WHAT YOU HAVE TO DO:
Please keep to the lines below from the one with "K závlaze veškeré" through the one with "Partnerem jedné ze", and restate them word for word, ends included.

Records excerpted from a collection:

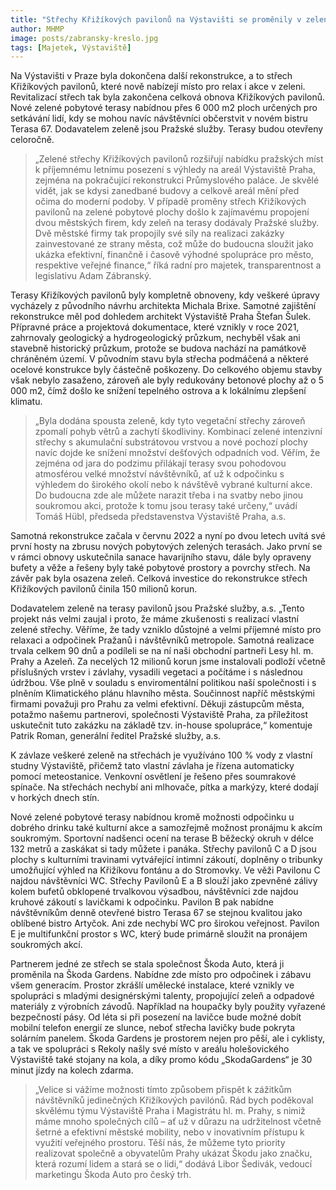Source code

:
 ```yaml
---
title: "Střechy Křižíkových pavilonů na Výstavišti se proměnily v zelené pobytové terasy pro odpočinek, zábavu i akce"
author: MHMP
image: posts/zabransky-kreslo.jpg
tags: [Majetek, Výstaviště]
---
```

 
Na Výstavišti v Praze byla dokončena další rekonstrukce, a to střech Křižíkových pavilonů, které nově nabízejí místo pro relax i akce v zeleni. Revitalizací střech tak byla zakončena celková obnova Křižíkových pavilonů. Nové zelené pobytové terasy nabídnou přes 6 000 m2 ploch určených pro setkávání lidí, kdy se mohou navíc návštěvníci občerstvit v novém bistru Terasa 67. Dodavatelem zeleně jsou Pražské služby. Terasy budou otevřeny celoročně.

> „Zelené střechy Křižíkových pavilonů rozšiřují nabídku pražských míst k příjemnému letnímu posezení s výhledy na areál Výstaviště Praha, zejména na pokračující rekonstrukci Průmyslového paláce. Je skvělé vidět, jak se kdysi zanedbané budovy a celkově areál mění před očima do moderní podoby. V případě proměny střech Křižíkových pavilonů na zelené pobytové plochy došlo k zajímavému propojení dvou městských firem, kdy zeleň na terasy dodávaly Pražské služby. Dvě městské firmy tak propojily své síly na realizaci zakázky zainvestované ze strany města, což může do budoucna sloužit jako ukázka efektivní, finančně i časově výhodné spolupráce pro město, respektive veřejné finance,“ říká radní pro majetek, transparentnost a legislativu Adam Zábranský.  

Terasy Křižíkových pavilonů byly kompletně obnoveny, kdy veškeré úpravy vycházely z původního návrhu architekta Michala Brixe. Samotné zajištění rekonstrukce měl pod dohledem architekt Výstaviště Praha Štefan Šulek. Přípravné práce a projektová dokumentace, které vznikly v roce 2021, zahrnovaly geologický a hydrogeologický průzkum, nechyběl však ani stavebně historický průzkum, protože se budova nachází na památkově chráněném území. V původním stavu byla střecha podmáčená a některé ocelové konstrukce byly částečně poškozeny. Do celkového objemu stavby však nebylo zasaženo, zároveň ale byly redukovány betonové plochy až o 5 000 m2, čímž došlo ke snížení tepelného ostrova a k lokálnímu zlepšení klimatu.

> „Byla dodána spousta zeleně, kdy tyto vegetační střechy zároveň zpomalí pohyb větrů a zachytí škodliviny. Kombinací zelené intenzivní střechy s akumulační substrátovou vrstvou a nové pochozí plochy navíc dojde ke snížení množství dešťových odpadních vod. Věřím, že zejména od jara do podzimu přilákají terasy svou pohodovou atmosférou velké množství návštěvníků, ať už k odpočinku s výhledem do širokého okolí nebo k návštěvě vybrané kulturní akce. Do budoucna zde ale můžete narazit třeba i na svatby nebo jinou soukromou akci, protože k tomu jsou terasy také určeny,“ uvádí Tomáš Hübl, předseda představenstva Výstaviště Praha, a.s.

Samotná rekonstrukce začala v červnu 2022 a nyní po dvou letech uvítá své první hosty na zbrusu nových pobytových zelených terasách. Jako první se v rámci obnovy uskutečnila sanace havarijního stavu, dále byly opraveny bufety a věže a řešeny byly také pobytové prostory a povrchy střech. Na závěr pak byla osazena zeleň. Celková investice do rekonstrukce střech Křižíkových pavilonů činila 150 milionů korun. 

Dodavatelem zeleně na terasy pavilonů jsou Pražské služby, a.s. „Tento projekt nás velmi zaujal i proto, že máme zkušenosti s realizací vlastní zelené střechy. Věříme, že tady vzniklo důstojné a velmi příjemné místo pro relaxaci a odpočinek Pražanů i návštěvníků metropole. Samotná realizace trvala celkem 90 dnů a podíleli se na ní naši obchodní partneři Lesy hl. m. Prahy a Azeleň. Za necelých 12 milionů korun jsme instalovali podloží včetně příslušných vrstev i závlahy, vysadili vegetaci a počítáme i s následnou údržbou. Vše plně v souladu s enviromentální politikou naší společnosti i s plněním Klimatického plánu hlavního města. Součinnost napříč městskými firmami považuji pro Prahu za velmi efektivní. Děkuji zástupcům města, potažmo našemu partnerovi, společnosti Výstaviště Praha, za příležitost uskutečnit tuto zakázku na základě tzv. in-house spolupráce,“ komentuje Patrik Roman, generální ředitel Pražské služby, a.s.

K závlaze veškeré zeleně na střechách je využíváno 100 % vody z vlastní studny Výstaviště, přičemž tato vlastní závlaha je řízena automaticky pomocí meteostanice. Venkovní osvětlení je řešeno přes soumrakové spínače. Na střechách nechybí ani mlhovače, pítka a markýzy, které dodají v horkých dnech stín. 

Nové zelené pobytové terasy nabídnou kromě možnosti odpočinku u dobrého drinku také kulturní akce a samozřejmě možnost pronájmu k akcím soukromým. Sportovní nadšenci ocení na terase B běžecký okruh v délce 132 metrů a zaskákat si tady můžete i panáka. Střechy pavilonů C a D jsou plochy s kulturními travinami vytvářející intimní zákoutí, doplněny o tribunky umožňující výhled na Křižíkovu fontánu a do Stromovky. Ve věži Pavilonu C najdou návštěvníci WC. Střechy Pavilonů E a B slouží jako zpevněné zálivy kolem bufetů obklopené trvalkovou výsadbou, návštěvníci zde najdou kruhové zákoutí s lavičkami k odpočinku. Pavilon B pak nabídne návštěvníkům denně otevřené bistro Terasa 67 se stejnou kvalitou jako oblíbené bistro Artyčok. Ani zde nechybí WC pro širokou veřejnost. Pavilon E je multifunkční prostor s WC, který bude primárně sloužit na pronájem soukromých akcí.

Partnerem jedné ze střech se stala společnost Škoda Auto, která ji proměnila na Škoda Gardens. Nabídne zde místo pro odpočinek i zábavu všem generacím. Prostor zkrášlí umělecké instalace, které vznikly ve spolupráci s mladými designérskými talenty, propojující zeleň a odpadové materiály z výrobních závodů. Například na houpačky byly použity vyřazené bezpečností pásy. Od léta si při posezení na lavičce bude možné dobít mobilní telefon energií ze slunce, neboť střecha lavičky bude pokryta solárním panelem. Škoda Gardens je prostorem nejen pro pěší, ale i cyklisty, a tak ve spolupráci s Rekoly našly své místo v areálu holešovického Výstaviště také stojany na kola, a díky promo kódu „SkodaGardens“ je 30 minut jízdy na kolech zdarma.

> „Velice si vážíme možnosti tímto způsobem přispět k zážitkům návštěvníků jedinečných Křižíkových pavilónů. Rád bych poděkoval skvělému týmu Výstaviště Praha i Magistrátu hl. m. Prahy, s nimiž máme mnoho společných cílů – ať už v důrazu na udržitelnost včetně šetrné a efektivní městské mobility, nebo v inovativním přístupu k využití veřejného prostoru. Těší nás, že můžeme tyto priority realizovat společně a obyvatelům Prahy ukázat Škodu jako značku, která rozumí lidem a stará se o lidi,“ dodává Libor Šedivák, vedoucí marketingu Škoda Auto pro český trh.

ANSWER BELOW:
K závlaze veškeré zeleně na střechách je využíváno 100 % vody z vlastní studny Výstaviště, přičemž tato vlastní závlaha je řízena automaticky pomocí meteostanice. Venkovní osvětlení je řešeno přes soumrakové spínače. Na střechách nechybí ani mlhovače, pítka a markýzy, které dodají v horkých dnech stín. 

Nové zelené pobytové terasy nabídnou kromě možnosti odpočinku u dobrého drinku také kulturní akce a samozřejmě možnost pronájmu k akcím soukromým. Sportovní nadšenci ocení na terase B běžecký okruh v délce 132 metrů a zaskákat si tady můžete i panáka. Střechy pavilonů C a D jsou plochy s kulturními travinami vytvářející intimní zákoutí, doplněny o tribunky umožňující výhled na Křižíkovu fontánu a do Stromovky. Ve věži Pavilonu C najdou návštěvníci WC. Střechy Pavilonů E a B slouží jako zpevněné zálivy kolem bufetů obklopené trvalkovou výsadbou, návštěvníci zde najdou kruhové zákoutí s lavičkami k odpočinku. Pavilon B pak nabídne návštěvníkům denně otevřené bistro Terasa 67 se stejnou kvalitou jako oblíbené bistro Artyčok. Ani zde nechybí WC pro širokou veřejnost. Pavilon E je multifunkční prostor s WC, který bude primárně sloužit na pronájem soukromých akcí.

Partnerem jedné ze střech se stala společnost Škoda Auto, která ji proměnila na Škoda Gardens. Nabídne zde místo pro odpočinek i zábavu všem generacím. Prostor zkrášlí umělecké instalace, které vznikly ve spolupráci s mladými designérskými talenty, propojující zeleň a odpadové materiály z výrobních závodů. Například na houpačky byly použity vyřazené bezpečností pásy. Od léta si při posezení na lavičce bude možné dobít mobilní telefon energií ze slunce, neboť střecha lavičky bude pokryta solárním panelem. Škoda Gardens je prostorem nejen pro pěší, ale i cyklisty, a tak ve spolupráci s Rekoly našly své místo v areálu holešovického Výstaviště také stojany na kola, a díky promo kódu „SkodaGardens“ je 30 minut jízdy na kolech zdarma.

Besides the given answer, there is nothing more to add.